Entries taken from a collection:
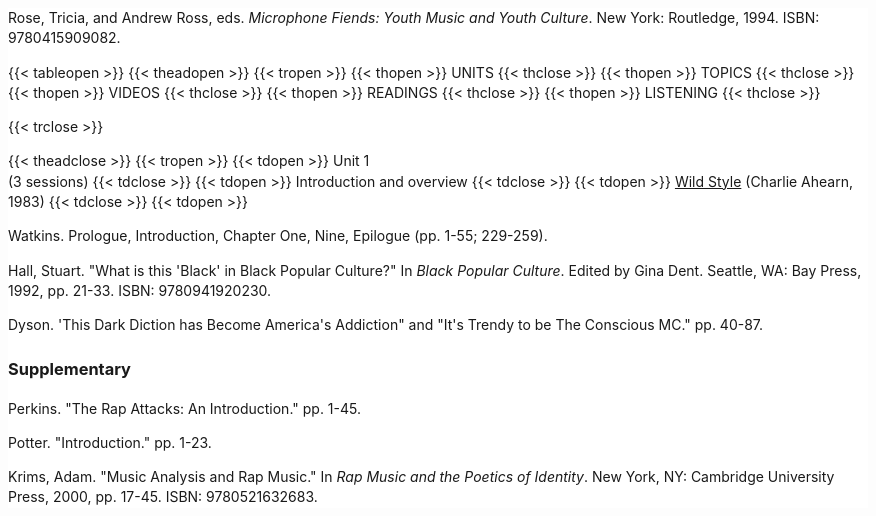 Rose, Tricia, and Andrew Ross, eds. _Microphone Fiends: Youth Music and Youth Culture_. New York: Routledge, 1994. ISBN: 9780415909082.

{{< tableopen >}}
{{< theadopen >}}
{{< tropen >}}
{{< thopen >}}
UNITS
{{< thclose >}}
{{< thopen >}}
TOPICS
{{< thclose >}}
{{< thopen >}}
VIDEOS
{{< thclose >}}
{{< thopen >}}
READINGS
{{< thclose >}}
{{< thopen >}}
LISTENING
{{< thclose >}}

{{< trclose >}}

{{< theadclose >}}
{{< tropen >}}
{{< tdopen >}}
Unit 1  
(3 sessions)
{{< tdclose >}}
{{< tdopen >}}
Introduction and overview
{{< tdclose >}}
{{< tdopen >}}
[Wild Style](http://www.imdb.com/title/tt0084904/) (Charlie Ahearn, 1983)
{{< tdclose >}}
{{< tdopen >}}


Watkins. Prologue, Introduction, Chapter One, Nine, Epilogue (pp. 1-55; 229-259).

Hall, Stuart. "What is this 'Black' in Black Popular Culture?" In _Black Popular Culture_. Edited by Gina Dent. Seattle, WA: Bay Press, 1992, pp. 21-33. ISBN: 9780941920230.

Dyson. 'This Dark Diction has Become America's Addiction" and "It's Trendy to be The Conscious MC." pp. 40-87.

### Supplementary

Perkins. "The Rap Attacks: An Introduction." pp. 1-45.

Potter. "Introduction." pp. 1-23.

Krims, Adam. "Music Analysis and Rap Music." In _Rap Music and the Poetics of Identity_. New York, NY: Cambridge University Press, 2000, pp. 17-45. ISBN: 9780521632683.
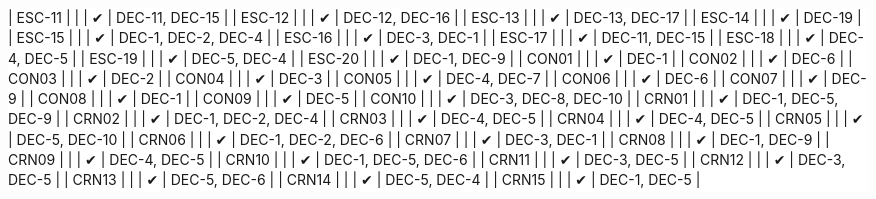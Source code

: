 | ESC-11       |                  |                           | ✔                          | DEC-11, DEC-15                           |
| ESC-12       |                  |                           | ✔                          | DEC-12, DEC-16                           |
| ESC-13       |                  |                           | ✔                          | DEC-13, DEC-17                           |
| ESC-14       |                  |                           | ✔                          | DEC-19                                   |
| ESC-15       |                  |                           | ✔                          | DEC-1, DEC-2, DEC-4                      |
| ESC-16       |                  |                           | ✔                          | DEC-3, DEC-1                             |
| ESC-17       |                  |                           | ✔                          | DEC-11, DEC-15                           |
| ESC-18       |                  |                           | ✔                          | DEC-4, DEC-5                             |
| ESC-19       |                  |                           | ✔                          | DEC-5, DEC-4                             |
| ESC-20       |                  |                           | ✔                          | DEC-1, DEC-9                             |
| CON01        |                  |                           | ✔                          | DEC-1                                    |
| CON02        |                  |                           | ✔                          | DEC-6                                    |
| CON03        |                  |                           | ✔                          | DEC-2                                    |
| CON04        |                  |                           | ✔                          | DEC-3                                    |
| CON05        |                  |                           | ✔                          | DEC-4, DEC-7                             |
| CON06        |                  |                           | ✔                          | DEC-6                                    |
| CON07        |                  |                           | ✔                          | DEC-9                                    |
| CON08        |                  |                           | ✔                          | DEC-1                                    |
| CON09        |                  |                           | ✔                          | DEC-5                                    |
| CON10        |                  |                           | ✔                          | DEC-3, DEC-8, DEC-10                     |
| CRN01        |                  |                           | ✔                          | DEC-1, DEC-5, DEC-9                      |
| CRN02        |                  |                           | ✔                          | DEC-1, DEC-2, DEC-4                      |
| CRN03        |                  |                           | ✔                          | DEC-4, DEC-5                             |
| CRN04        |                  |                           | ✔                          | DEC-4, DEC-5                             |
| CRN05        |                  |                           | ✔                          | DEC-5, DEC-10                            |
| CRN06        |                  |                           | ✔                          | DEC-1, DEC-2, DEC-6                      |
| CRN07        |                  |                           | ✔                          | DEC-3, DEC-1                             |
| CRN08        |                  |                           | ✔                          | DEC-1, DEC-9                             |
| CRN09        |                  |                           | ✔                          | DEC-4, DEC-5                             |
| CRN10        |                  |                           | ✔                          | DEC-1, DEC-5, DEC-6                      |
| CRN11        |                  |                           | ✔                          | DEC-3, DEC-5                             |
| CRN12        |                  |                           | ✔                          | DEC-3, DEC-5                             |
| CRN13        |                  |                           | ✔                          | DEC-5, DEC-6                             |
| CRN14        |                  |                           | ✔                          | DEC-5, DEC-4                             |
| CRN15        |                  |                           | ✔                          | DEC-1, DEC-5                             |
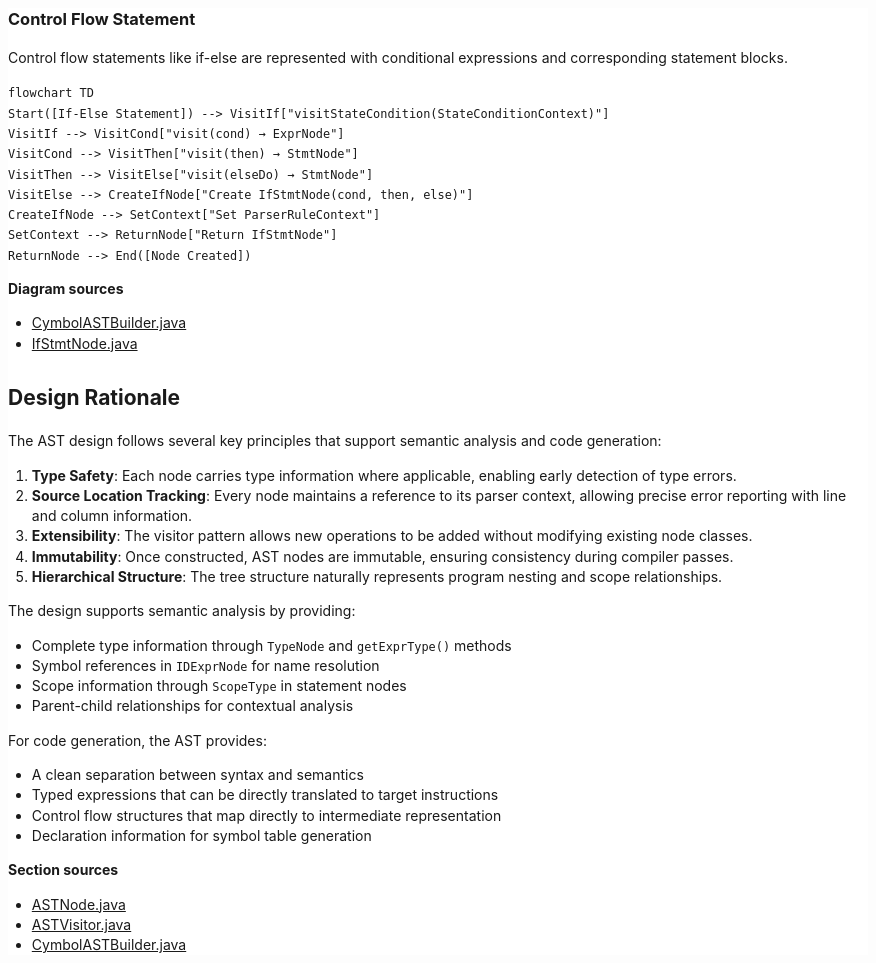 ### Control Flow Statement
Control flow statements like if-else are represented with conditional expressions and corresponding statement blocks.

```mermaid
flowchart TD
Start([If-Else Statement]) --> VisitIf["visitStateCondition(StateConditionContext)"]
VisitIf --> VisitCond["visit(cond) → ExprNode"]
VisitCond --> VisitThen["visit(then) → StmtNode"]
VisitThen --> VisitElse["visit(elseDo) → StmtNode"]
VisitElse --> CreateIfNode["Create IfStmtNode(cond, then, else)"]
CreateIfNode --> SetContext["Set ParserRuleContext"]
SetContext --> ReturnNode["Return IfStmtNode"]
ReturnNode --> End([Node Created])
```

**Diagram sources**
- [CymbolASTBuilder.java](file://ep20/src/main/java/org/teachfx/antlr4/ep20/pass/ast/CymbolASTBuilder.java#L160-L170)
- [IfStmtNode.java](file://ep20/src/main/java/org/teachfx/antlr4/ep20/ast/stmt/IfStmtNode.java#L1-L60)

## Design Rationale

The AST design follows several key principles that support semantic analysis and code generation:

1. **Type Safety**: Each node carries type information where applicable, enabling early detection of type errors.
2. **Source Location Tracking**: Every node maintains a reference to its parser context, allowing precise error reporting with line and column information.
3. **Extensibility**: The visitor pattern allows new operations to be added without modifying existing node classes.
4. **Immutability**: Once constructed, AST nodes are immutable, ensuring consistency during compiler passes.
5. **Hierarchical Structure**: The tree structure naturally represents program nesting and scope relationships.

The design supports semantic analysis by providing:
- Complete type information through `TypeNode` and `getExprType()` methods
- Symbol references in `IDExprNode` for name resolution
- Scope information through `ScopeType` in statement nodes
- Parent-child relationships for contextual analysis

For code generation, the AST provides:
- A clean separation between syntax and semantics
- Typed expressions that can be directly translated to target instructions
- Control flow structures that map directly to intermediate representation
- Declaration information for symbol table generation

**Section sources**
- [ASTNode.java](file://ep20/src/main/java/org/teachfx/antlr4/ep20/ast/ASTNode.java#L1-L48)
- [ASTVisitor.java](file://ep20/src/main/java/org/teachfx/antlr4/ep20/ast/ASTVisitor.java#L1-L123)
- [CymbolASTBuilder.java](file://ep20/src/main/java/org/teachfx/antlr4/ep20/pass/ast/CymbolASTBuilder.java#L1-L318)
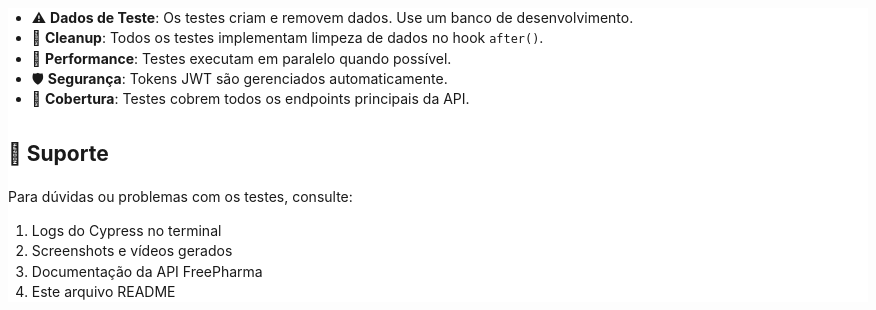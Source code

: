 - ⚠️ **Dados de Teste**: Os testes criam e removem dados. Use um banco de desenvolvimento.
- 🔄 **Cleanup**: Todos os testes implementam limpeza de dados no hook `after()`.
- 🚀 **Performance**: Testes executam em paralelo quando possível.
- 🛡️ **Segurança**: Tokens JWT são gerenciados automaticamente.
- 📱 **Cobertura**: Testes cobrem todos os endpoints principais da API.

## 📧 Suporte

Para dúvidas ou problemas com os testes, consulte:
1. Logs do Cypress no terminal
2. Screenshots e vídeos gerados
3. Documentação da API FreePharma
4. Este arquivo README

■ TASK DETAILS ■
Reproduce the entries above word for word. Pictures stay out.

■ WRITTEN SOLUTION ■
 Rose, Tricia, and Andrew Ross, eds. _Microphone Fiends: Youth Music and Youth Culture_. New York: Routledge, 1994. ISBN: 9780415909082.

{{< tableopen >}}
{{< theadopen >}}
{{< tropen >}}
{{< thopen >}}
UNITS
{{< thclose >}}
{{< thopen >}}
TOPICS
{{< thclose >}}
{{< thopen >}}
VIDEOS
{{< thclose >}}
{{< thopen >}}
READINGS
{{< thclose >}}
{{< thopen >}}
LISTENING
{{< thclose >}}

{{< trclose >}}

{{< theadclose >}}
{{< tropen >}}
{{< tdopen >}}
Unit 1  
(3 sessions)
{{< tdclose >}}
{{< tdopen >}}
Introduction and overview
{{< tdclose >}}
{{< tdopen >}}
[Wild Style](http://www.imdb.com/title/tt0084904/) (Charlie Ahearn, 1983)
{{< tdclose >}}
{{< tdopen >}}


Watkins. Prologue, Introduction, Chapter One, Nine, Epilogue (pp. 1-55; 229-259).

Hall, Stuart. "What is this 'Black' in Black Popular Culture?" In _Black Popular Culture_. Edited by Gina Dent. Seattle, WA: Bay Press, 1992, pp. 21-33. ISBN: 9780941920230.

Dyson. 'This Dark Diction has Become America's Addiction" and "It's Trendy to be The Conscious MC." pp. 40-87.

### Supplementary

Perkins. "The Rap Attacks: An Introduction." pp. 1-45.

Potter. "Introduction." pp. 1-23.

Krims, Adam. "Music Analysis and Rap Music." In _Rap Music and the Poetics of Identity_. New York, NY: Cambridge University Press, 2000, pp. 17-45. ISBN: 9780521632683.
Source code

: | ESC-11       |                  |                           | ✔                          | DEC-11, DEC-15                           |
| ESC-12       |                  |                           | ✔                          | DEC-12, DEC-16                           |
| ESC-13       |                  |                           | ✔                          | DEC-13, DEC-17                           |
| ESC-14       |                  |                           | ✔                          | DEC-19                                   |
| ESC-15       |                  |                           | ✔                          | DEC-1, DEC-2, DEC-4                      |
| ESC-16       |                  |                           | ✔                          | DEC-3, DEC-1                             |
| ESC-17       |                  |                           | ✔                          | DEC-11, DEC-15                           |
| ESC-18       |                  |                           | ✔                          | DEC-4, DEC-5                             |
| ESC-19       |                  |                           | ✔                          | DEC-5, DEC-4                             |
| ESC-20       |                  |                           | ✔                          | DEC-1, DEC-9                             |
| CON01        |                  |                           | ✔                          | DEC-1                                    |
| CON02        |                  |                           | ✔                          | DEC-6                                    |
| CON03        |                  |                           | ✔                          | DEC-2                                    |
| CON04        |                  |                           | ✔                          | DEC-3                                    |
| CON05        |                  |                           | ✔                          | DEC-4, DEC-7                             |
| CON06        |                  |                           | ✔                          | DEC-6                                    |
| CON07        |                  |                           | ✔                          | DEC-9                                    |
| CON08        |                  |                           | ✔                          | DEC-1                                    |
| CON09        |                  |                           | ✔                          | DEC-5                                    |
| CON10        |                  |                           | ✔                          | DEC-3, DEC-8, DEC-10                     |
| CRN01        |                  |                           | ✔                          | DEC-1, DEC-5, DEC-9                      |
| CRN02        |                  |                           | ✔                          | DEC-1, DEC-2, DEC-4                      |
| CRN03        |                  |                           | ✔                          | DEC-4, DEC-5                             |
| CRN04        |                  |                           | ✔                          | DEC-4, DEC-5                             |
| CRN05        |                  |                           | ✔                          | DEC-5, DEC-10                            |
| CRN06        |                  |                           | ✔                          | DEC-1, DEC-2, DEC-6                      |
| CRN07        |                  |                           | ✔                          | DEC-3, DEC-1                             |
| CRN08        |                  |                           | ✔                          | DEC-1, DEC-9                             |
| CRN09        |                  |                           | ✔                          | DEC-4, DEC-5                             |
| CRN10        |                  |                           | ✔                          | DEC-1, DEC-5, DEC-6                      |
| CRN11        |                  |                           | ✔                          | DEC-3, DEC-5                             |
| CRN12        |                  |                           | ✔                          | DEC-3, DEC-5                             |
| CRN13        |                  |                           | ✔                          | DEC-5, DEC-6                             |
| CRN14        |                  |                           | ✔                          | DEC-5, DEC-4                             |
| CRN15        |                  |                           | ✔                          | DEC-1, DEC-5                             |
 ### Control Flow Statement
Control flow statements like if-else are represented with conditional expressions and corresponding statement blocks.

```mermaid
flowchart TD
Start([If-Else Statement]) --> VisitIf["visitStateCondition(StateConditionContext)"]
VisitIf --> VisitCond["visit(cond) → ExprNode"]
VisitCond --> VisitThen["visit(then) → StmtNode"]
VisitThen --> VisitElse["visit(elseDo) → StmtNode"]
VisitElse --> CreateIfNode["Create IfStmtNode(cond, then, else)"]
CreateIfNode --> SetContext["Set ParserRuleContext"]
SetContext --> ReturnNode["Return IfStmtNode"]
ReturnNode --> End([Node Created])
```

**Diagram sources**
- [CymbolASTBuilder.java](file://ep20/src/main/java/org/teachfx/antlr4/ep20/pass/ast/CymbolASTBuilder.java#L160-L170)
- [IfStmtNode.java](file://ep20/src/main/java/org/teachfx/antlr4/ep20/ast/stmt/IfStmtNode.java#L1-L60)

## Design Rationale

The AST design follows several key principles that support semantic analysis and code generation:

1. **Type Safety**: Each node carries type information where applicable, enabling early detection of type errors.
2. **Source Location Tracking**: Every node maintains a reference to its parser context, allowing precise error reporting with line and column information.
3. **Extensibility**: The visitor pattern allows new operations to be added without modifying existing node classes.
4. **Immutability**: Once constructed, AST nodes are immutable, ensuring consistency during compiler passes.
5. **Hierarchical Structure**: The tree structure naturally represents program nesting and scope relationships.

The design supports semantic analysis by providing:
- Complete type information through `TypeNode` and `getExprType()` methods
- Symbol references in `IDExprNode` for name resolution
- Scope information through `ScopeType` in statement nodes
- Parent-child relationships for contextual analysis

For code generation, the AST provides:
- A clean separation between syntax and semantics
- Typed expressions that can be directly translated to target instructions
- Control flow structures that map directly to intermediate representation
- Declaration information for symbol table generation

**Section sources**
- [ASTNode.java](file://ep20/src/main/java/org/teachfx/antlr4/ep20/ast/ASTNode.java#L1-L48)
- [ASTVisitor.java](file://ep20/src/main/java/org/teachfx/antlr4/ep20/ast/ASTVisitor.java#L1-L123)
- [CymbolASTBuilder.java](file://ep20/src/main/java/org/teachfx/antlr4/ep20/pass/ast/CymbolASTBuilder.java#L1-L318)
Source code

: - ⚠️ **Dados de Teste**: Os testes criam e removem dados. Use um banco de desenvolvimento.
- 🔄 **Cleanup**: Todos os testes implementam limpeza de dados no hook `after()`.
- 🚀 **Performance**: Testes executam em paralelo quando possível.
- 🛡️ **Segurança**: Tokens JWT são gerenciados automaticamente.
- 📱 **Cobertura**: Testes cobrem todos os endpoints principais da API.

## 📧 Suporte

Para dúvidas ou problemas com os testes, consulte:
1. Logs do Cypress no terminal
2. Screenshots e vídeos gerados
3. Documentação da API FreePharma
4. Este arquivo README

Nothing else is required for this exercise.